200,000 reads each time, and
short ones. In third version,
1m reads, ~400 b per read)
In fourth version today,
longer reads to ~700b
The visual output is called a flowgram (because one “flows” the nucleotides sequentially across
the sequencing plate). A single flowgram from a single bead in a single well representing a single
fragment of DNA is shown below. Starting from the left, the first red peak indicates that when T
nucleotides were flowed across the plate a burst of light was detected from this well, representing
addition of a single T to each of the ~1 million identical DNA fragments on that bead in that well.

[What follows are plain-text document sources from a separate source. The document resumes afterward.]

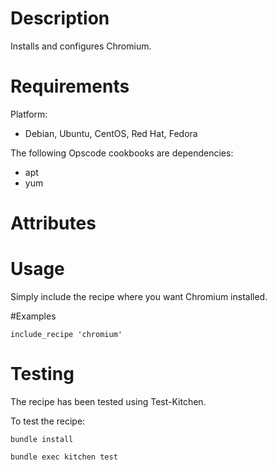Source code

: Description
===========

Installs and configures Chromium.


Requirements
============

Platform:

* Debian, Ubuntu, CentOS, Red Hat, Fedora

The following Opscode cookbooks are dependencies:

* apt
* yum

Attributes
==========

Usage
=====

Simply include the recipe where you want Chromium installed.

#Examples

    include_recipe 'chromium'
  
Testing
=======

The recipe has been tested using Test-Kitchen.

To test the recipe:

    bundle install
    
    bundle exec kitchen test
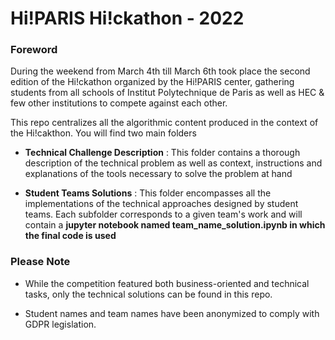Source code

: # Hi!PARIS Hi!ckathon - 2022 

### Foreword

During the weekend from March 4th till March 6th took place the second edition of the Hi!ckathon organized by the Hi!PARIS center, gathering students from all schools of Institut Polytechnique de Paris as well as HEC & few other institutions to compete against each other.

This repo centralizes all the algorithmic content produced in the context of the Hi!cakthon. You will find two main folders

* **Technical Challenge Description** : This folder contains a thorough description of the technical problem as well as context, instructions and explanations of the tools necessary to solve the problem at hand

* **Student Teams Solutions** : This folder encompasses all the implementations of the technical approaches designed by student teams. Each subfolder corresponds to a given team's work and will contain a **jupyter notebook named team_name_solution.ipynb in which the final code is used**

### Please Note

* While the competition featured both business-oriented and technical tasks, only the technical solutions can be found in this repo.

* Student names and team names have been anonymized to comply with GDPR legislation. 

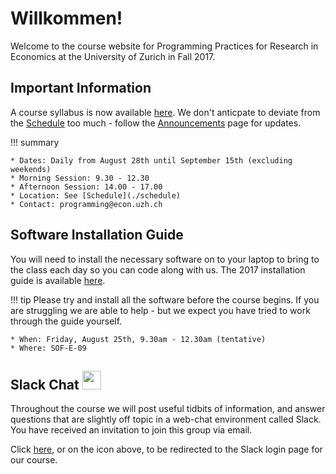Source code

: # Willkommen!

Welcome to the course website for Programming Practices for Research in Economics at the University of Zurich in Fall 2017.


## Important Information

A course syllabus is now available [here](assets/pp4rs-syllabus.pdf).
We don't anticpate to deviate from the [Schedule](./schedule) too much - follow the [Announcements](./announcments) page for updates.

!!! summary

    * Dates: Daily from August 28th until September 15th (excluding weekends)
    * Morning Session: 9.30 - 12.30
    * Afternoon Session: 14.00 - 17.00
    * Location: See [Schedule](./schedule)
    * Contact: programming@econ.uzh.ch

## Software Installation Guide

You will need to install the necessary software on to your laptop to bring to the class each day so you can code along with us.
The 2017 installation guide is available [here](https://lachlandeer.github.io/prog-course-install-guide/).

!!! tip
    Please try and install all the software before the course begins.
    If you are struggling we are able to help - but we expect you have tried to work through the guide yourself.

    * When: Friday, August 25th, 9.30am - 12.30am (tentative)
    * Where: SOF-E-09

## Slack Chat [<img src="https://maxcdn.icons8.com/Share/icon/Logos//slack1600.png" height="30" />](https://pp4rs.slack.com/)

Throughout the course we will post useful tidbits of information, and answer questions that are slightly off topic in a web-chat environment called Slack. You have received an invitation to join this group via email.

Click [here](https://pp4rs.slack.com/), or on the icon above, to be redirected to the Slack login page for our course.
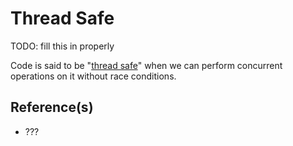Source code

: # Thread Safe

TODO: fill this in properly

Code is said to be "[thread safe](#)" when we can perform concurrent
operations on it without race conditions.


## Reference(s)

- ???
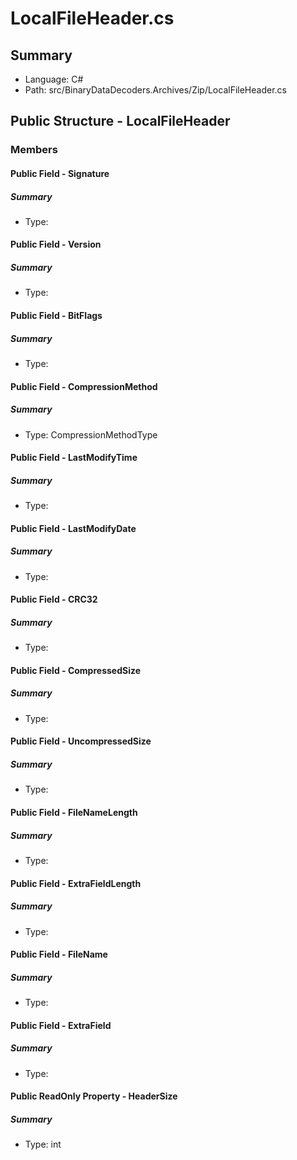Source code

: ﻿# LocalFileHeader.cs

## Summary

* Language: C#
* Path: src/BinaryDataDecoders.Archives/Zip/LocalFileHeader.cs

## Public Structure - LocalFileHeader

### Members

#### Public Field - Signature

##### Summary

 * Type: 

#### Public Field - Version

##### Summary

 * Type: 

#### Public Field - BitFlags

##### Summary

 * Type: 

#### Public Field - CompressionMethod

##### Summary

 * Type: CompressionMethodType 

#### Public Field - LastModifyTime

##### Summary

 * Type: 

#### Public Field - LastModifyDate

##### Summary

 * Type: 

#### Public Field - CRC32

##### Summary

 * Type: 

#### Public Field - CompressedSize

##### Summary

 * Type: 

#### Public Field - UncompressedSize

##### Summary

 * Type: 

#### Public Field - FileNameLength

##### Summary

 * Type: 

#### Public Field - ExtraFieldLength

##### Summary

 * Type: 

#### Public Field - FileName

##### Summary

 * Type: 

#### Public Field - ExtraField

##### Summary

 * Type: 

#### Public ReadOnly Property - HeaderSize

##### Summary

 * Type: int 

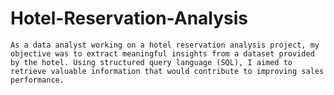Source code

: # Hotel-Reservation-Analysis
    As a data analyst working on a hotel reservation analysis project, my objective was to extract meaningful insights from a dataset provided by the hotel. Using structured query language (SQL), I aimed to retrieve valuable information that would contribute to improving sales performance.
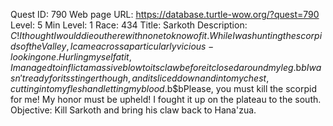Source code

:Quest ID: 790
Web page URL: https://database.turtle-wow.org/?quest=790
Level: 5
Min Level: 1
Race: 434
Title: Sarkoth
Description: $C! I thought I would die out here with none to know of it. While I was hunting the scorpids of the Valley, I came across a particularly vicious-looking one. Hurling myself at it, I managed to inflict a massive blow to its claw before it closed around my leg.$b$bI wasn't ready for its stinger though, and it sliced down and into my chest, cutting into my flesh and letting my blood.$b$bPlease, you must kill the scorpid for me! My honor must be upheld! I fought it up on the plateau to the south.
Objective: Kill Sarkoth and bring his claw back to Hana'zua.
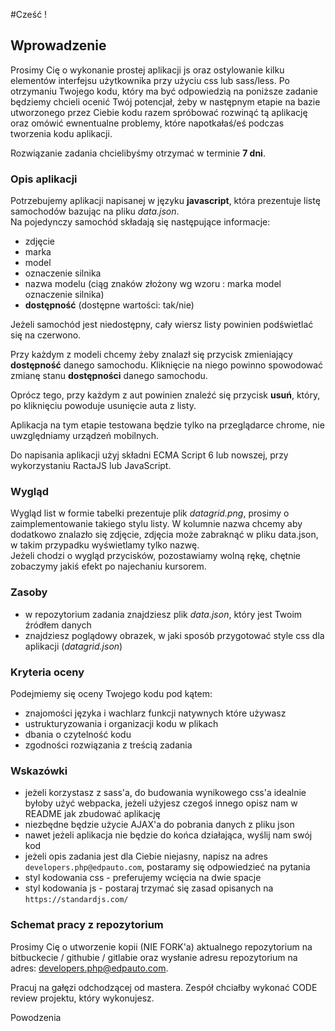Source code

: #Cześć !

## Wprowadzenie

Prosimy Cię o wykonanie prostej aplikacji js oraz ostylowanie kilku elementów interfejsu użytkownika 
przy użyciu css lub sass/less.
Po otrzymaniu Twojego kodu, który ma być odpowiedzią na poniższe zadanie będziemy chcieli ocenić 
Twój potencjał, żeby w następnym etapie na bazie utworzonego przez Ciebie kodu razem spróbować 
rozwinąć tą aplikację oraz omówić ewnentualne problemy, które napotkałaś/eś podczas tworzenia kodu aplikacji.

Rozwiązanie zadania chcielibyśmy otrzymać w terminie **7 dni**.

### Opis aplikacji

Potrzebujemy aplikacji napisanej w języku **javascript**, która prezentuje listę samochodów bazując na pliku _data.json_.  
Na pojedynczy samochód składają się następujące informacje:  

- zdjęcie
- marka
- model
- oznaczenie silnika
- nazwa modelu (ciąg znaków złożony wg wzoru : marka model oznaczenie silnika)
- **dostępność** (dostępne wartości: tak/nie)

Jeżeli samochód jest niedostępny, cały wiersz listy powinien podświetlać się na czerwono.

Przy każdym z modeli chcemy żeby znalazł się przycisk zmieniający **dostępność** danego samochodu.
Kliknięcie na niego powinno spowodować zmianę stanu **dostępności** danego samochodu.

Oprócz tego, przy każdym z aut powinien znaleźć się przycisk **usuń**, 
który, po kliknięciu powoduje usunięcie auta z listy.  
  
Aplikacja na tym etapie testowana będzie tylko na przeglądarce chrome, 
nie uwzględniamy urządzeń mobilnych.

Do napisania aplikacji użyj składni ECMA Script 6 lub nowszej, przy wykorzystaniu RactaJS lub JavaScript.

### Wygląd

Wygląd list w formie tabelki prezentuje plik _datagrid.png_, prosimy o zaimplementowanie takiego stylu listy.
W kolumnie nazwa chcemy aby dodatkowo znalazło się zdjęcie, zdjęcia może zabraknąć w pliku data.json,
w takim przypadku wyświetlamy tylko nazwę.  
Jeżeli chodzi o wygląd przycisków, pozostawiamy wolną rękę, chętnie zobaczymy jakiś efekt po najechaniu kursorem.

### Zasoby

- w repozytorium zadania znajdziesz plik _data.json_, który jest Twoim źródłem danych
- znajdziesz poglądowy obrazek, w jaki sposób przygotować style css dla aplikacji (_datagrid.json_)

### Kryteria oceny

Podejmiemy się oceny Twojego kodu pod kątem:  

- znajomości języka i wachlarz funkcji natywnych które używasz
- ustrukturyzowania i organizacji kodu w plikach
- dbania o czytelność kodu
- zgodności rozwiązania z treścią zadania

### Wskazówki

- jeżeli korzystasz z sass'a, do budowania wynikowego css'a idealnie byłoby użyć webpacka, 
jeżeli użyjesz czegoś innego opisz nam w README jak zbudować aplikację
- niezbędne będzie użycie AJAX'a do pobrania danych z pliku json
- nawet jeżeli aplikacja nie będzie do końca działająca, wyślij nam swój kod
- jeżeli opis zadania jest dla Ciebie niejasny, napisz na adres ``developers.php@edpauto.com``, postaramy
się odpowiedzieć na pytania
- styl kodowania css - preferujemy wcięcia na dwie spacje
- styl kodowania js - postaraj trzymać się zasad opisanych na ``https://standardjs.com/``  

### Schemat pracy z repozytorium

Prosimy Cię o utworzenie kopii (NIE FORK'a) aktualnego repozytorium na bitbuckecie / githubie / gitlabie oraz wysłanie adresu repozytorium na adres: developers.php@edpauto.com.

Pracuj na gałęzi odchodzącej od mastera. Zespół chciałby wykonać CODE review projektu, który wykonujesz.
  
Powodzenia
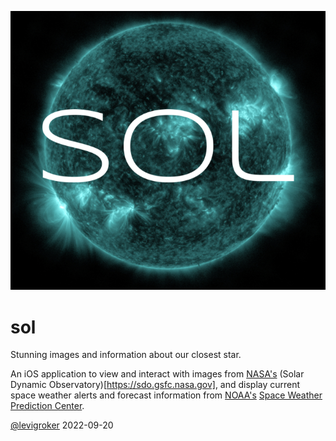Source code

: ![Sol](Resources/sol_title@50.png)

# sol
Stunning images and information about our closest star.

An iOS application to view and interact with images from [NASA's](https://www.nasa.gov) (Solar Dynamic Observatory)[https://sdo.gsfc.nasa.gov],
and display current space weather alerts and forecast information from [NOAA's](https://www.noaa.gov) [Space Weather Prediction Center](https://www.swpc.noaa.gov).

[@levigroker](https://github.com/levigroker)
2022-09-20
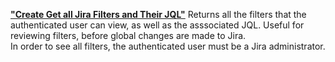 **["Create Get all Jira Filters and Their JQL"](https://pages.github.com/)**
Returns all the filters that the authenticated user can view, as well as the asssociated JQL.  Useful for reviewing filters, before global changes are made to Jira.  
In order to see all filters, the authenticated user must be a Jira administrator.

Then A nucleotides were flowed across the plate, but there is no signal from this well, so the next
nucleotide is NOT an A. Then C was flowed, and a single C was detected, then G but there is no
G, then T again, etc. When there are two nucleotides in a row in the template, they will be added
in quick succession, leading to a double-intensity flash of light, hence a 2-mer, and so on for 3and 4-mers. Sadly, this technology gets a little messy when you have long homopolymer strings.
Massively parallel sequencing-by-synthesis (SOLEXA/ILLUMINA)
A second type of next-generation nanotechnology-based DNA sequencing was introduced by
SOLEXA (bought out by ILLUMINA), while ABI does something similar with their ABI-SOLID
machine, trying to stay in the DNA sequencing game.
Like 454 this technology depends on starting with single DNA fragments, which are fixed to a
glass substrate, and PCR amplified in place (forming clusters or polonies), which are then
sequenced using chemical synthesis methods and fluorescently labelled nucleotides and high
resolution CCD cameras. The details are a bit too much for us, but you can see some of them in
schematics from the company here - http://www.illumina.com/pages.ilmn?ID=203.
Some details are worthwhile.
First, their machine can run 8 samples at a time, each in a different
lane of a flow cell, which is basically an enclosed microscope slide.
Second, ~30 million unique polonies are generated per lane.
Third, in their original machine they generated ~35 base reads per
fragment, their next machine did ~75 base reads, and their 3rd
machine available now generates ~100 base reads.
Fourth, each run of the current HiSeq2000 machine takes a week,
but it generates 30X100X8 million bases or roughly 25 Gbp!